アップルWWDC25で発表された「Liquid Glass」、iPhone・iPad・Macの画面で起きる物理法則が根本から変わる新UIとは

アップルのデザイン理念を体現したLiquid Glass
WWDC25で発表されたアップル社のLiquid Glassは、iPhone用のiOS、iPad用のiPadOS、Apple Watch用のwatchOS、Apple TV用のtvOS、Mac用のmacOS、Apple Vision Pro用のvisionOSという6つのApple製OSでルック&フィール(見た目と触り心地)を統一する初の試みとなる。
そのアップルのデザインの基本理念は数十年変わっていない。それは「画面上のコンテンツ情報こそを主役として引き立てる」という考え方だ。
1998年、スティーブ・ジョブズがアップルに復帰した直後、同社のデザイン部門を率いていたジョナサン・アイブは「コンピューターは利用するソフト(アプリ)によって仕事の道具にもなれば、遊びの道具にも変わり性質が流動的で水のようだ」と語っていた。流動的なコンピューター、その瞬間の性質を決めるのは画面に何が映し出されているか、つまりコンテンツだ。
アップルは、ソフトのデザインはもちろん、製品ハードウェアのデザインにおいても、この理念を大事にしている。このためiMac以後、今に至るまでアップルの製品は、実は真正面から見るとただ大きな画面が広がっているだけで、どちらかというと退屈な見た目になっている。巷では美しい、かっこいいと評されるこれらの製品が、使う人の目を楽しませる鮮やかなカラーバリエーションや宝飾品のような高級な仕上げを見せるのは、作業を終えて製品を横だったり裏側から眺めたときだ。
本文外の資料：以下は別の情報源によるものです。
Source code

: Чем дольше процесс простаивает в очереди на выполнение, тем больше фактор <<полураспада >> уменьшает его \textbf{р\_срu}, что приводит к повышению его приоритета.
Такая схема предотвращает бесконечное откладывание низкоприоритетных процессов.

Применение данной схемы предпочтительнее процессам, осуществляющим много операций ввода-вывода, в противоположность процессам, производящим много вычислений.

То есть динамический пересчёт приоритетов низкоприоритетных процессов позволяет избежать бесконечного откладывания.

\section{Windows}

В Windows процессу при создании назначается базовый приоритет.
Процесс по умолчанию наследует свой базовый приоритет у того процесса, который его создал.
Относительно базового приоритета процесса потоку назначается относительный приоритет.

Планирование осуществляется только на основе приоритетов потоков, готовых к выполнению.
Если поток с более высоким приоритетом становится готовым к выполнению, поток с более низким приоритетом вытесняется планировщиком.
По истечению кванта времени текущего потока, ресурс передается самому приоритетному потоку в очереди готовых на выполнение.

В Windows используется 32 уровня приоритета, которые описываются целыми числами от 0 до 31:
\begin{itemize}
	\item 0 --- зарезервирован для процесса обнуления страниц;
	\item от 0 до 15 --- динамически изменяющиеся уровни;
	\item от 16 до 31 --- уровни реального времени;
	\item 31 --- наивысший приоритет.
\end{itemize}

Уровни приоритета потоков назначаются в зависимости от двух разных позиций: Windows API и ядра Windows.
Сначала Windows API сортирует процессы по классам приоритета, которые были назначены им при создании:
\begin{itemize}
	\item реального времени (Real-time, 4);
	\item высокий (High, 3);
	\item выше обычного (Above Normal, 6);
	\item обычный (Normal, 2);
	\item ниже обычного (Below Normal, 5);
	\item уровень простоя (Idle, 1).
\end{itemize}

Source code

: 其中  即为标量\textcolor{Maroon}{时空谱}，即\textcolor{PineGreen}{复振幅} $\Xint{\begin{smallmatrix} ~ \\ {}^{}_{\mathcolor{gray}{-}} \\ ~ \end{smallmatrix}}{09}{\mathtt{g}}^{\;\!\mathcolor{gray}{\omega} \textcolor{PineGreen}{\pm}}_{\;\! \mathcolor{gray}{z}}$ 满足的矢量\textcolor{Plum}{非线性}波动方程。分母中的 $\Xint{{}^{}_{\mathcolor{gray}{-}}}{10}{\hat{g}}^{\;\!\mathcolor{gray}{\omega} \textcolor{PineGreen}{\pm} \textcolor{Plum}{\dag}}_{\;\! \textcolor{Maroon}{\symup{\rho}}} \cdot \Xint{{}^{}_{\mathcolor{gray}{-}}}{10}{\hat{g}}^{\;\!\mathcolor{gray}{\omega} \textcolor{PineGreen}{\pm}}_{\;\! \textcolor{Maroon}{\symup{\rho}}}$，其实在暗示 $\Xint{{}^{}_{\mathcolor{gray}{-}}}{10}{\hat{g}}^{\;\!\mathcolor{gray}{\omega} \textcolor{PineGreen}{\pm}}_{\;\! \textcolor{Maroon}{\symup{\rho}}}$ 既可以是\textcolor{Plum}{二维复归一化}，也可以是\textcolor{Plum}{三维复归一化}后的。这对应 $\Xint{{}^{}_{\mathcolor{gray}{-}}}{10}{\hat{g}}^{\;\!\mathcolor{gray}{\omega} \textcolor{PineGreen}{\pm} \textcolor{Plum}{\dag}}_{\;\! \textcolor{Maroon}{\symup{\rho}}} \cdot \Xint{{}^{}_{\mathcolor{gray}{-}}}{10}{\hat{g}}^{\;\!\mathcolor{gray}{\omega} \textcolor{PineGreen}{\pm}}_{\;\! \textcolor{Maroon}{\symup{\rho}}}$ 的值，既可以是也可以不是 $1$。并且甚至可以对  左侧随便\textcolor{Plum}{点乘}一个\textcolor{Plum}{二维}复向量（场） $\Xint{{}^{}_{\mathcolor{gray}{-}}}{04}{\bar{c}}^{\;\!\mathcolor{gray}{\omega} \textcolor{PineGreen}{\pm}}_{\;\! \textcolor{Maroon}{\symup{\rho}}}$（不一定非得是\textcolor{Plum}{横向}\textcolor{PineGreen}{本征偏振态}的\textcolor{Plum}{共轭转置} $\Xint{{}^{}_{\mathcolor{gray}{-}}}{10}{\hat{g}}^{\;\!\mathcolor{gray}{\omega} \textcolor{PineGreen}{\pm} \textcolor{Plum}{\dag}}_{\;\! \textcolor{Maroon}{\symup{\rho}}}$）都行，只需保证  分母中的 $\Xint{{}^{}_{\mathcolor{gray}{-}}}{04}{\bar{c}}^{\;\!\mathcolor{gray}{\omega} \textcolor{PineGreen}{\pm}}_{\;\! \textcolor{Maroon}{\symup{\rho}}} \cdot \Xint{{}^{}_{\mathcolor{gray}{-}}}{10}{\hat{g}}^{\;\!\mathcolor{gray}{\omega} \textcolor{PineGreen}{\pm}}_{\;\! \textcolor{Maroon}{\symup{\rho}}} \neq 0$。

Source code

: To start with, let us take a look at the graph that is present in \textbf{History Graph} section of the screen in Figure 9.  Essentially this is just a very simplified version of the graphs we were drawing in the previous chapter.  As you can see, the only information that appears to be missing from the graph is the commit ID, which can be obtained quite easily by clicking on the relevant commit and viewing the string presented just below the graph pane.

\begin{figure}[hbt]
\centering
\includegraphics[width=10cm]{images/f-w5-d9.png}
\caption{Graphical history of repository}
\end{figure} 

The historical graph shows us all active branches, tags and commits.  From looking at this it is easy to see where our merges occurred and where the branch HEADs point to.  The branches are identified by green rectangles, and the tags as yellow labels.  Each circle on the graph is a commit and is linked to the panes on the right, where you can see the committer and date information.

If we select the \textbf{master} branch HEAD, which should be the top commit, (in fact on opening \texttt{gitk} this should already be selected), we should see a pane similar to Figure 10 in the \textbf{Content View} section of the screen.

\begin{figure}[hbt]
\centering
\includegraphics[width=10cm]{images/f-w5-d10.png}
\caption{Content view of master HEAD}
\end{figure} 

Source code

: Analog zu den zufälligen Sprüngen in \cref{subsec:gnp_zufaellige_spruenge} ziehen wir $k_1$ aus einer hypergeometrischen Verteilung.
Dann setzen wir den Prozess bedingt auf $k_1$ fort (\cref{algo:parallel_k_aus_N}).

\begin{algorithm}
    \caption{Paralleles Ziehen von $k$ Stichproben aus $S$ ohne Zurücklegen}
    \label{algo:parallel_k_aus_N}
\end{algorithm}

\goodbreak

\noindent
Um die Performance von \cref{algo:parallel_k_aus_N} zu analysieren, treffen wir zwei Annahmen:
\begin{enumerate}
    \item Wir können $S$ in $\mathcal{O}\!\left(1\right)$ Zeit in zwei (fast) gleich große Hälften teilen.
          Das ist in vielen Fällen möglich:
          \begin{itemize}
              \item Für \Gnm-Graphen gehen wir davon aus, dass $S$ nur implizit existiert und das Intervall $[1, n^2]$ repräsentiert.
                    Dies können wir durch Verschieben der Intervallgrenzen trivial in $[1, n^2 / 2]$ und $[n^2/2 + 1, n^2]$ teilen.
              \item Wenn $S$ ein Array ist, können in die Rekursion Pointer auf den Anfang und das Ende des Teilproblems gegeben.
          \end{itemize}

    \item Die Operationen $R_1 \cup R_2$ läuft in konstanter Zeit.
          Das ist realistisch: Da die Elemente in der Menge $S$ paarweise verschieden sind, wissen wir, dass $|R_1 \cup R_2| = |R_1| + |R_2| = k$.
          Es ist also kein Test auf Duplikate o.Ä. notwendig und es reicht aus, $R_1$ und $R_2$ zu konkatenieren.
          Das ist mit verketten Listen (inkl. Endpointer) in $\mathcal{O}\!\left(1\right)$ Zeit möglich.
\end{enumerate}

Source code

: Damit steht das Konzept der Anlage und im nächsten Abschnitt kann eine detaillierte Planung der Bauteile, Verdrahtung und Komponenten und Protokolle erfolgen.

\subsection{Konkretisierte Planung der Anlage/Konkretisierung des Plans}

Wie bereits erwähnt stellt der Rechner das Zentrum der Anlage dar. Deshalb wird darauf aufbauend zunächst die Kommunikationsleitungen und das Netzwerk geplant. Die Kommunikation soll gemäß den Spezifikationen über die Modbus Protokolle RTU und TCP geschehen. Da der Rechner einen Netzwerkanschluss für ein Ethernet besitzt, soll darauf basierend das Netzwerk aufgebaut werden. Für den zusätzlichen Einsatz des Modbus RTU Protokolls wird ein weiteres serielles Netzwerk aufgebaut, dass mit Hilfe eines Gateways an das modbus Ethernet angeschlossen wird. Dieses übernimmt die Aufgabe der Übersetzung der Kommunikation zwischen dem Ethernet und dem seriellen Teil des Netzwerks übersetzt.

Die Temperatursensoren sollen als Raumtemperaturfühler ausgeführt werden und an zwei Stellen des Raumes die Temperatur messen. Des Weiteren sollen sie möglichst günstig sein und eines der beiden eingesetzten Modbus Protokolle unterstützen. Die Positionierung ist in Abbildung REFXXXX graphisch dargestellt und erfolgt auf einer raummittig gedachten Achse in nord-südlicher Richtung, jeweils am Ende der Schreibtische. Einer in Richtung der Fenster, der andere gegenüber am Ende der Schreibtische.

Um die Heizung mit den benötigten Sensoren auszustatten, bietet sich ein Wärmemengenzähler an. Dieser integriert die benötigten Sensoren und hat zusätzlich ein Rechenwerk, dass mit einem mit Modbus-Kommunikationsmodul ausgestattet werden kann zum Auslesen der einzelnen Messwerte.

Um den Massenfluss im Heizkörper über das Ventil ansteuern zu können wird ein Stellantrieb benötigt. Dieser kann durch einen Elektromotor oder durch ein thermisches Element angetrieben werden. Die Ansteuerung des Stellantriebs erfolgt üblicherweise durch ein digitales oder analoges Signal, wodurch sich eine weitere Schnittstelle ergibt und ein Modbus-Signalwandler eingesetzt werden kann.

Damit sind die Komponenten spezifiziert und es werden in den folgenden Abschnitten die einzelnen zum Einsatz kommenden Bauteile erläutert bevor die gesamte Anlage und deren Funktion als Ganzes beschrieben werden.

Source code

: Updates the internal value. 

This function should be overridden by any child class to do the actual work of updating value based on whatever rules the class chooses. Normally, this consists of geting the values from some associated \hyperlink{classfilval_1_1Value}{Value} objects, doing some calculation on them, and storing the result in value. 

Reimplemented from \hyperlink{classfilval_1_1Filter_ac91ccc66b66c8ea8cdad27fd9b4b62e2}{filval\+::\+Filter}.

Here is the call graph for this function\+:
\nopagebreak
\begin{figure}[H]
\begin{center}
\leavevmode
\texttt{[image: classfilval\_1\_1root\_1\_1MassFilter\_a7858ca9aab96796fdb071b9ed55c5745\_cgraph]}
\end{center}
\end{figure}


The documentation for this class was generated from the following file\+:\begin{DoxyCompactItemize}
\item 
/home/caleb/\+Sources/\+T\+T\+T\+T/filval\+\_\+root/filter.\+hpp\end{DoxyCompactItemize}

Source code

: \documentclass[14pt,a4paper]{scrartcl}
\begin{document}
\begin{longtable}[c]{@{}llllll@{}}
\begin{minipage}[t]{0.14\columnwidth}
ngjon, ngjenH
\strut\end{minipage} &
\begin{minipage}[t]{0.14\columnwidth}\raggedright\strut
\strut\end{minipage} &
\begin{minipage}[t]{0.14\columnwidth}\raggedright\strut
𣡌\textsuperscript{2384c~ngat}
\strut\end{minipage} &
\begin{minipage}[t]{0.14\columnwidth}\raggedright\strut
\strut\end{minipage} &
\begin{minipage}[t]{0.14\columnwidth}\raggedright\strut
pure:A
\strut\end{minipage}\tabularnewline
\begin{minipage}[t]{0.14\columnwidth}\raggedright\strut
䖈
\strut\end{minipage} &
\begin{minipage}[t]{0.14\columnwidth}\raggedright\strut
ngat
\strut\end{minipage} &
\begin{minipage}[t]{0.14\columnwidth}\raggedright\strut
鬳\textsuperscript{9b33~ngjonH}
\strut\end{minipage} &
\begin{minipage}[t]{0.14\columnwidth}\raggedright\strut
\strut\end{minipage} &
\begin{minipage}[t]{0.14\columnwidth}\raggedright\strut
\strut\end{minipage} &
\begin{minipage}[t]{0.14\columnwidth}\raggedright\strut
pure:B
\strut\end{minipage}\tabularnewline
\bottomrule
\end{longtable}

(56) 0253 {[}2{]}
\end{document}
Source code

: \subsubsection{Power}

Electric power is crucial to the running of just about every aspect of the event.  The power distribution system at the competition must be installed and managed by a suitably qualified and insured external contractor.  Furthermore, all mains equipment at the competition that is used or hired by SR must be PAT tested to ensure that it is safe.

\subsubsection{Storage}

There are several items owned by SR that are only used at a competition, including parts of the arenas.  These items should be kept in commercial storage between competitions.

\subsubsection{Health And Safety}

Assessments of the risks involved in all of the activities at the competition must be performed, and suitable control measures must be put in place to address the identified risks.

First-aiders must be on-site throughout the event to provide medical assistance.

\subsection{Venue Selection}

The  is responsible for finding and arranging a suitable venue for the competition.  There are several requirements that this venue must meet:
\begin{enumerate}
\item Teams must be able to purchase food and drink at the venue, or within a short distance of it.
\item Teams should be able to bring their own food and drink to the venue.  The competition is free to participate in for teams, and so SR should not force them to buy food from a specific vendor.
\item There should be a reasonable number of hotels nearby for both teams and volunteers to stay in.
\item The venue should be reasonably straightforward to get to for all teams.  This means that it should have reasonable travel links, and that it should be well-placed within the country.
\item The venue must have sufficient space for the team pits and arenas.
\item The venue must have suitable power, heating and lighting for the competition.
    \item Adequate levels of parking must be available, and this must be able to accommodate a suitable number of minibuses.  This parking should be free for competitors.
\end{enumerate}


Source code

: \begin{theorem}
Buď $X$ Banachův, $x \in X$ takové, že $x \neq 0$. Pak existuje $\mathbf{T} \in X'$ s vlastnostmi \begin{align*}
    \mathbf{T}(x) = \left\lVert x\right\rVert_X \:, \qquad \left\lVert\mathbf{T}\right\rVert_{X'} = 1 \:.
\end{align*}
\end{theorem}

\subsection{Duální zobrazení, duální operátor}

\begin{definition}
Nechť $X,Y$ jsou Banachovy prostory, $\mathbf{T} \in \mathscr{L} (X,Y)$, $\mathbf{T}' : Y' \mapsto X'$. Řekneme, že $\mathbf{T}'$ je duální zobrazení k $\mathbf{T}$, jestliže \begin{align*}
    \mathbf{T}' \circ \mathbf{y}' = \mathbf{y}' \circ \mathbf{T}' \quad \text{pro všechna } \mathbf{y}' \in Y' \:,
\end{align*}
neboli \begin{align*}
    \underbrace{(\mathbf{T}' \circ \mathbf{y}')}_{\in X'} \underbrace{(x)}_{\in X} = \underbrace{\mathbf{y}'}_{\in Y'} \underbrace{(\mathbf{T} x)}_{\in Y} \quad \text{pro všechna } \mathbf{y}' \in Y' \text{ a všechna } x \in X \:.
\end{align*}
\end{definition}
ソフトウェアデザインの理念も同様で、ウィンドウを整理したり、1つのアプリから別のアプリへの切り替えなどでこそ楽しいアニメーション効果があるが、作業に集中しているときは存在感が消えるユーザーインターフェースを意識してきた。
今回発表したLiquid Glassは、そうしたアップルのデザイン理念の究極の形に仕上がっている。